Over-interpreting this could be problematic, but given the fact that it seems safe in practice, and there are good reasons why that should be the case, I think the following interpretation of the docs (i.e. guaranteed behaviour for GCC) is reasonable:

"Memory address" is talking about the addressing mode itself, e.g. something like 16(%rdx), that GCC invents and substitutes in for %1 if you have a "m"(foo) memory operand for example. It's not talking about early-clobbering pointed-to memory, only registers that might be read as part of the addressing mode.

It means GCC needs to avoid picking the same register in any addressing mode as it picked for an early-clobber register operand. This lets you safely use "m" operands (and +m or =m) in the same statement as an "=&r" operand, just like you can use "r" operands. It's the register output operand that needs to be flagged with &, not the potential readers.

The fact that it explicitly says in a register implies that this is only a concern at all for register operands, not memory.

In the C abstract machine, every object has a memory address (except register int foo).

I think compilers will always pick that address for "m" / "+m" operands, not some invented temporary. For example, I think it's safe / supported to lea that memory operand and store the address somewhere, if it would be safe to to tmp = &foo; in C.

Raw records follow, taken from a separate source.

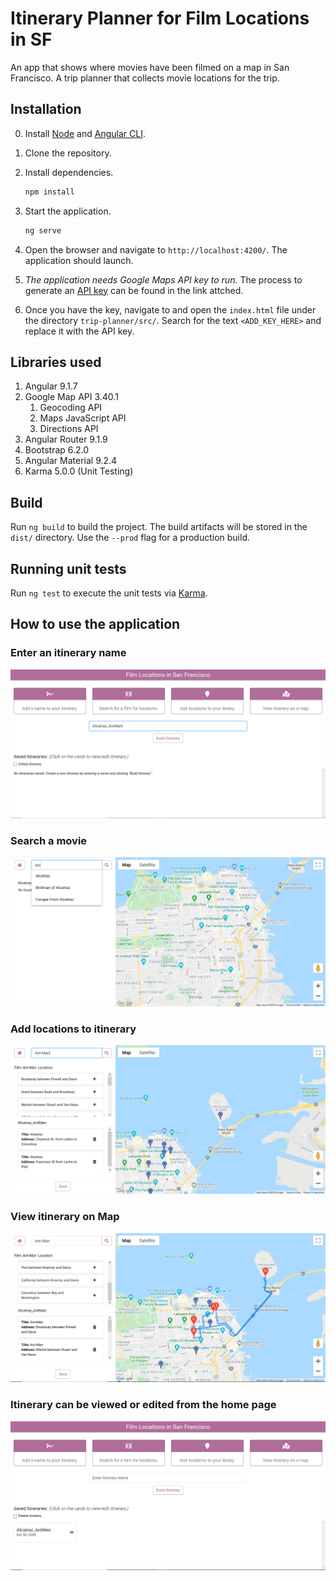 # Itinerary Planner for Film Locations in SF

An app that shows where movies have been filmed on a map in San Francisco. A trip planner that collects movie locations for the trip.

## Installation

 0. Install [Node](https://nodejs.org/en/download/) and [Angular CLI](https://cli.angular.io/).
 1. Clone the repository.
 2. Install dependencies.

    ```bash
    npm install
    ```

 3. Start the application.

    ```bash
    ng serve
    ```

 4. Open the browser and navigate to `http://localhost:4200/`. The application should launch. 
 5. *The application needs Google Maps API key to run.* The process to generate an [API key](https://developers.google.com/maps/documentation/javascript/get-api-key) can be found in the link attched.
 6. Once you have the key, navigate to and open the `index.html` file under the directory `trip-planner/src/`. Search for the text `<ADD_KEY_HERE>` and replace it with the API key.

## Libraries used

 1. Angular 9.1.7
 2. Google Map API 3.40.1
    1. Geocoding API
    2. Maps JavaScript API
    3. Directions API
 3. Angular Router 9.1.9
 4. Bootstrap 6.2.0
 5. Angular Material 9.2.4
 6. Karma 5.0.0 (Unit Testing)

## Build

Run `ng build` to build the project. The build artifacts will be stored in the `dist/` directory. Use the `--prod` flag for a production build.

## Running unit tests

Run `ng test` to execute the unit tests via [Karma](https://karma-runner.github.io).

## How to use the application

### Enter an itinerary name

 ![alt text](https://github.com/tanayghosh2102/sftripplanner/blob/master/src/assets/itinerary_name.PNG?raw=true)

### Search a movie

![alt text](https://github.com/tanayghosh2102/sftripplanner/blob/master/src/assets/search_movie.PNG?raw=true)

### Add locations to itinerary

![alt text](https://github.com/tanayghosh2102/sftripplanner/blob/master/src/assets/add_locations_to_itinerary.PNG?raw=true)

### View itinerary on Map

 ![alt text](https://github.com/tanayghosh2102/sftripplanner/blob/master/src/assets/view_itinerary_on_the_map.PNG?raw=true)

### Itinerary can be viewed or edited from the home page

 ![alt text](https://github.com/tanayghosh2102/sftripplanner/blob/master/src/assets/view_edit_saved_itineraries.PNG?raw=true)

You can think of "earlyclobber" as "don't pick the same location as any input operand". Since different objects have different addresses, that already happens for free for memory.

Unless you specified the same object for separate input and output operands, of course. In the register case for "=&r"(foo) and "r"(foo) you would get separate registers for the input and result. But not for memory, even if you use an early-clobber "=&m"(foo) operand, which does compile even though "+&m" doesn't.

Random facts, experiments on Godbolt:

• "m"(y+1) doesn't work as an input: "memory input 1 is not directly addressable". But it works for a register. Memory source operands may have to be objects that exist in the C abstract machine.

• "+&m"(x) doesn't compile: error: input operand constraint contains '&'

  "=&m"(x) compiles cleanly. However, a "0"(x) matching constraint for it gets a warning: warning: matching constraint does not allow a register. https://godbolt.org/z/4kKNq4.

  + operands appear to be internally implemented as separate output and input operands with a matching constraint to make sure they pick the same location. (More evidence: if you use just one "+r" operand, you can reference %1 in the asm template without a warning, and it's the same register as %0.)

  It appears that "=&m"(x) and "m"(x) will always pick the same memory anyway, even without a matching constraint. (For the same reason that it's not the same memory as any other object, which is why "+&m"(x) is redundant.)

If the lifetimes of two C objects overlap, their addresses will be distinct. So I think this works just like passing pointers to locals to a non-inline function, as far as the optimizer is concerned. It can't invent aliasing between them. e.g.

  int x = 1;
  {
    int tmp = x;     // dead after this call.
    foo(&x, &tmp);
  }

For example, the above code can't pass the same address for both operands of foo (e.g. by optimizing away tmp). Same for an inline-asm statement with "=m(x)" and "m"(tmp) operands. No early-clobber needed.

A lot of this reasoning is extrapolated from how one would reasonably expect it to work, but that is consistent with how it appears to work in practice and with the wording in the docs. I mention this as a caution against applying the same reasoning without any support from the docs for other cases.

Re: point 2: Even if early-clobber were necessary, it would always be satisfiable for memory. Every object has its own address. It's the programmer's fault if you pass overlapping union members as memory inputs and outputs. The compiler won't create that situation if it wasn't present in the source. e.g. it won't elide a temporary variable if it would mean that a memory input overlaps a memory output. (Or at all).